PROVIDED DATA section start
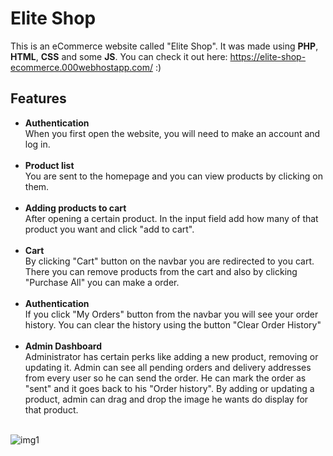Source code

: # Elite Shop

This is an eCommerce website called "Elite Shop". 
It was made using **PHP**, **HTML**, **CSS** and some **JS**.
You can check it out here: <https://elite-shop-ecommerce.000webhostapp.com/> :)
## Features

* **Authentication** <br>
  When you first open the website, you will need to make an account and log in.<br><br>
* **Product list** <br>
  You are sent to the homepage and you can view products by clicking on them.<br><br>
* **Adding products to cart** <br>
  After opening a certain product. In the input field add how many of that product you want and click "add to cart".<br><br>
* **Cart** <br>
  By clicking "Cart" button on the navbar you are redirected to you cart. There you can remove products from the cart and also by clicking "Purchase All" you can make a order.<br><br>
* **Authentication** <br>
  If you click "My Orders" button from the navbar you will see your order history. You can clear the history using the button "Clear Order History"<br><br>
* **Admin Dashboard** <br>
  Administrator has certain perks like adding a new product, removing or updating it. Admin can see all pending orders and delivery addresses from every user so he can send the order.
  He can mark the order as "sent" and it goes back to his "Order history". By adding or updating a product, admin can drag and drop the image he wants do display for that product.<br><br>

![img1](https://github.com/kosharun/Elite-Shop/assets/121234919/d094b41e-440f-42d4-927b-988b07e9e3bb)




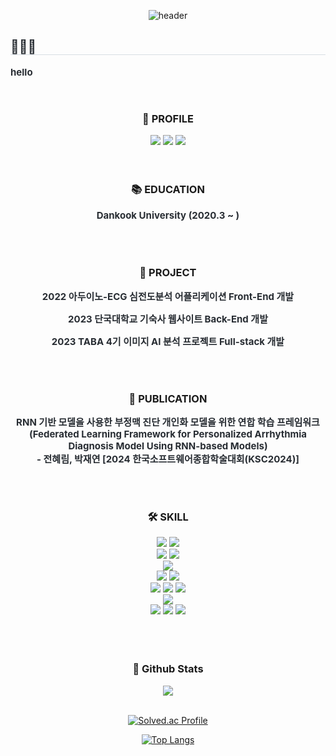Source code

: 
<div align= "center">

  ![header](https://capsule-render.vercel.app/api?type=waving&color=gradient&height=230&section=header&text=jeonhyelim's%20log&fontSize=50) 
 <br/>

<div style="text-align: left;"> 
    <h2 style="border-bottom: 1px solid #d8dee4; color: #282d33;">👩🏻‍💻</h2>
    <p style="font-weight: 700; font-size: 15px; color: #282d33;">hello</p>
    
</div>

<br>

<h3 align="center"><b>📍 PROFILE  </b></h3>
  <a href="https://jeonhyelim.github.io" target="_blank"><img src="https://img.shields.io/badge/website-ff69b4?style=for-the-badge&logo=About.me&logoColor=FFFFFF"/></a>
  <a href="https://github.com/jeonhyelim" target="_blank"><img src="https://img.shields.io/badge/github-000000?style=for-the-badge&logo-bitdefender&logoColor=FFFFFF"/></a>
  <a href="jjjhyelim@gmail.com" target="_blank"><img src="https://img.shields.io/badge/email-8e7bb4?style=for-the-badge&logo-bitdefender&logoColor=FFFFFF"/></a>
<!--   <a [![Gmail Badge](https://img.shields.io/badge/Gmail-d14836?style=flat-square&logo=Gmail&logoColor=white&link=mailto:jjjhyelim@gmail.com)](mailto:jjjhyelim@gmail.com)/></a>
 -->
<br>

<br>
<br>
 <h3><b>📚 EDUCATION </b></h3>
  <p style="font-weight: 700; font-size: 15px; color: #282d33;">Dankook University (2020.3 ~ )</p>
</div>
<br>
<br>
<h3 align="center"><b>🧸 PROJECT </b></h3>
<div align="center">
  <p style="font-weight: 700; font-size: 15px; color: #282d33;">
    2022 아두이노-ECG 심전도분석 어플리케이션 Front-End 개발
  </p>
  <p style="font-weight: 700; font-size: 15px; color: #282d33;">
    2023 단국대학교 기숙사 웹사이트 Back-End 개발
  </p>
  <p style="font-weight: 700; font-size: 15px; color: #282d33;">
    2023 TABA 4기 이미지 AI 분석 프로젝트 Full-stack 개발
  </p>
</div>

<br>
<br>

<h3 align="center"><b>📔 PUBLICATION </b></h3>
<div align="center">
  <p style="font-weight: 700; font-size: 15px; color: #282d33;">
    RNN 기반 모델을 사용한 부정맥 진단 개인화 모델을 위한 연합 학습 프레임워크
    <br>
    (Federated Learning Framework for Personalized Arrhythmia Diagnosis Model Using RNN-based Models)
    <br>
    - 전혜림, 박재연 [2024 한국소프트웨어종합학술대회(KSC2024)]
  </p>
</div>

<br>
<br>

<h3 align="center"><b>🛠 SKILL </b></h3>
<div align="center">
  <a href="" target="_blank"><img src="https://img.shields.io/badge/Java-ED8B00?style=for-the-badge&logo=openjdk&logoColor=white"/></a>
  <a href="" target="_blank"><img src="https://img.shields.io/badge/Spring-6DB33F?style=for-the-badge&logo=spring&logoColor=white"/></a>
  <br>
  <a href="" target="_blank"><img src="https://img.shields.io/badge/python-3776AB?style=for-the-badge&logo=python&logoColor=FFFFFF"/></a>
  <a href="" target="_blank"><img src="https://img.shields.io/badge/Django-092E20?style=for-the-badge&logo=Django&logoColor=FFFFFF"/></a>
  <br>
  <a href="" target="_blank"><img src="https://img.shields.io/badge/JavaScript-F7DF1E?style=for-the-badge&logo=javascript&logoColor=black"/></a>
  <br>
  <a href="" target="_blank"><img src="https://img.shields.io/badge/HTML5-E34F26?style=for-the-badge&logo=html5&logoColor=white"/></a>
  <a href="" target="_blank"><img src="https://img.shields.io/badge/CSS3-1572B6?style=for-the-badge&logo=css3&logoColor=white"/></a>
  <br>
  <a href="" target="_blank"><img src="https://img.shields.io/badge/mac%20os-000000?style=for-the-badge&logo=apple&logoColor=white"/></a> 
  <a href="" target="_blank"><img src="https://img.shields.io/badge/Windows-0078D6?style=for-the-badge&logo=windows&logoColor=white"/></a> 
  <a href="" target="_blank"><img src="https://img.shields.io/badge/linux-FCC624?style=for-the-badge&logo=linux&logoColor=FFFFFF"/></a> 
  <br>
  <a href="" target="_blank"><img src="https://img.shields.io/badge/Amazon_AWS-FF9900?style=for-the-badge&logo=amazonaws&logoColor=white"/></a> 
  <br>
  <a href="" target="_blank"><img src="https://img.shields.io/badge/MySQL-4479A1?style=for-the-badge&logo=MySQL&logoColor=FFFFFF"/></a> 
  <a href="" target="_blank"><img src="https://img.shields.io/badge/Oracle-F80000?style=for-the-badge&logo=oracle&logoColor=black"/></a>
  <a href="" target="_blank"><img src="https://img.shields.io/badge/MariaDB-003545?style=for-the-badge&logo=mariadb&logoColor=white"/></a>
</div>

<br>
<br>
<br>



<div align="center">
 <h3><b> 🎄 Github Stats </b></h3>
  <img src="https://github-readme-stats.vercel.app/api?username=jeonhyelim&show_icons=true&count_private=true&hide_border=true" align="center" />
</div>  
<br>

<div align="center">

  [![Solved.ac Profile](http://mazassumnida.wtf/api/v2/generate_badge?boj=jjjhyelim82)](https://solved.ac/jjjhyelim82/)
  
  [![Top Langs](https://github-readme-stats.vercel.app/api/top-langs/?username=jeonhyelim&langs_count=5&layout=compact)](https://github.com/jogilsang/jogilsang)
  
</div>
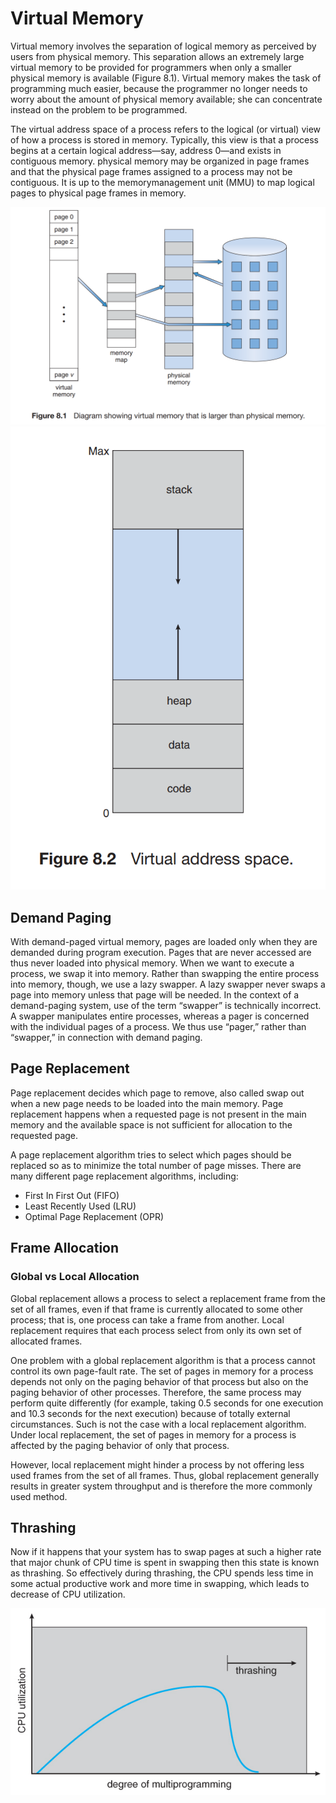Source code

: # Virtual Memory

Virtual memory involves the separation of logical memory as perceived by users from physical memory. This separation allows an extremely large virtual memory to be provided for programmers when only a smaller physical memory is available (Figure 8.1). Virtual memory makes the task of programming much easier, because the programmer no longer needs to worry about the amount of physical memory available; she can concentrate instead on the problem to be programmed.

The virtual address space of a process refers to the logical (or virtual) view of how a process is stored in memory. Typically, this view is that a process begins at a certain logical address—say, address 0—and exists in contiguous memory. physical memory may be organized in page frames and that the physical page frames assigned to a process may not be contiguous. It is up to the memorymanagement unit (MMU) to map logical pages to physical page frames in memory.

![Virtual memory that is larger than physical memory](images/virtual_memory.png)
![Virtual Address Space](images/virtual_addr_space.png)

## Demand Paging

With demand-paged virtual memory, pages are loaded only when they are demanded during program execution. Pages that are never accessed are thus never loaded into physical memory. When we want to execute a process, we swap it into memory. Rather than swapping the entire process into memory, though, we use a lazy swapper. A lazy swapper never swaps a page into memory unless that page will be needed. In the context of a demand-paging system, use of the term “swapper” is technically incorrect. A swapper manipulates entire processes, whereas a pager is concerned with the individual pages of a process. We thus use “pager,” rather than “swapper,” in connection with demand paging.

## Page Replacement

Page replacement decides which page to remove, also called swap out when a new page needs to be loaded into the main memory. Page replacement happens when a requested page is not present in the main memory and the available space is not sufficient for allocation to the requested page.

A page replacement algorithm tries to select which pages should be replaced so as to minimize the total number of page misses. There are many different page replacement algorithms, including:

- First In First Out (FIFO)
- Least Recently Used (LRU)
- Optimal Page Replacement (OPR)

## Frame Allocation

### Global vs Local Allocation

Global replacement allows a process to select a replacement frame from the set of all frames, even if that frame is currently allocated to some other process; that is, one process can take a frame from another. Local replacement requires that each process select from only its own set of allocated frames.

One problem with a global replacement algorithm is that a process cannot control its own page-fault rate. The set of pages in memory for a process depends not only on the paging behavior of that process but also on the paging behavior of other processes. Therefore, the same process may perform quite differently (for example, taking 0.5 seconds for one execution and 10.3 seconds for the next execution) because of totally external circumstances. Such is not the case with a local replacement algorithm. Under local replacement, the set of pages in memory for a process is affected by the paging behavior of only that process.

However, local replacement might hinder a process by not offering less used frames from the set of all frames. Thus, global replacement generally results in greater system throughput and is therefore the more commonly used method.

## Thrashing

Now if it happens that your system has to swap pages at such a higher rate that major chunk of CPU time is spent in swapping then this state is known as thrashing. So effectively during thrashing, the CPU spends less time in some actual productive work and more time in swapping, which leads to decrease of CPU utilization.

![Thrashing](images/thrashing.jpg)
PROVIDED DATA section end
TASK TO CARRY OUT -
Using the entries above, return each line that includes the word "readme".

REPLY TO THE TASK -
  <img src="https://github-readme-stats.vercel.app/api?username=jeonhyelim&show_icons=true&count_private=true&hide_border=true" align="center" />
  [![Top Langs](https://github-readme-stats.vercel.app/api/top-langs/?username=jeonhyelim&langs_count=5&layout=compact)](https://github.com/jogilsang/jogilsang)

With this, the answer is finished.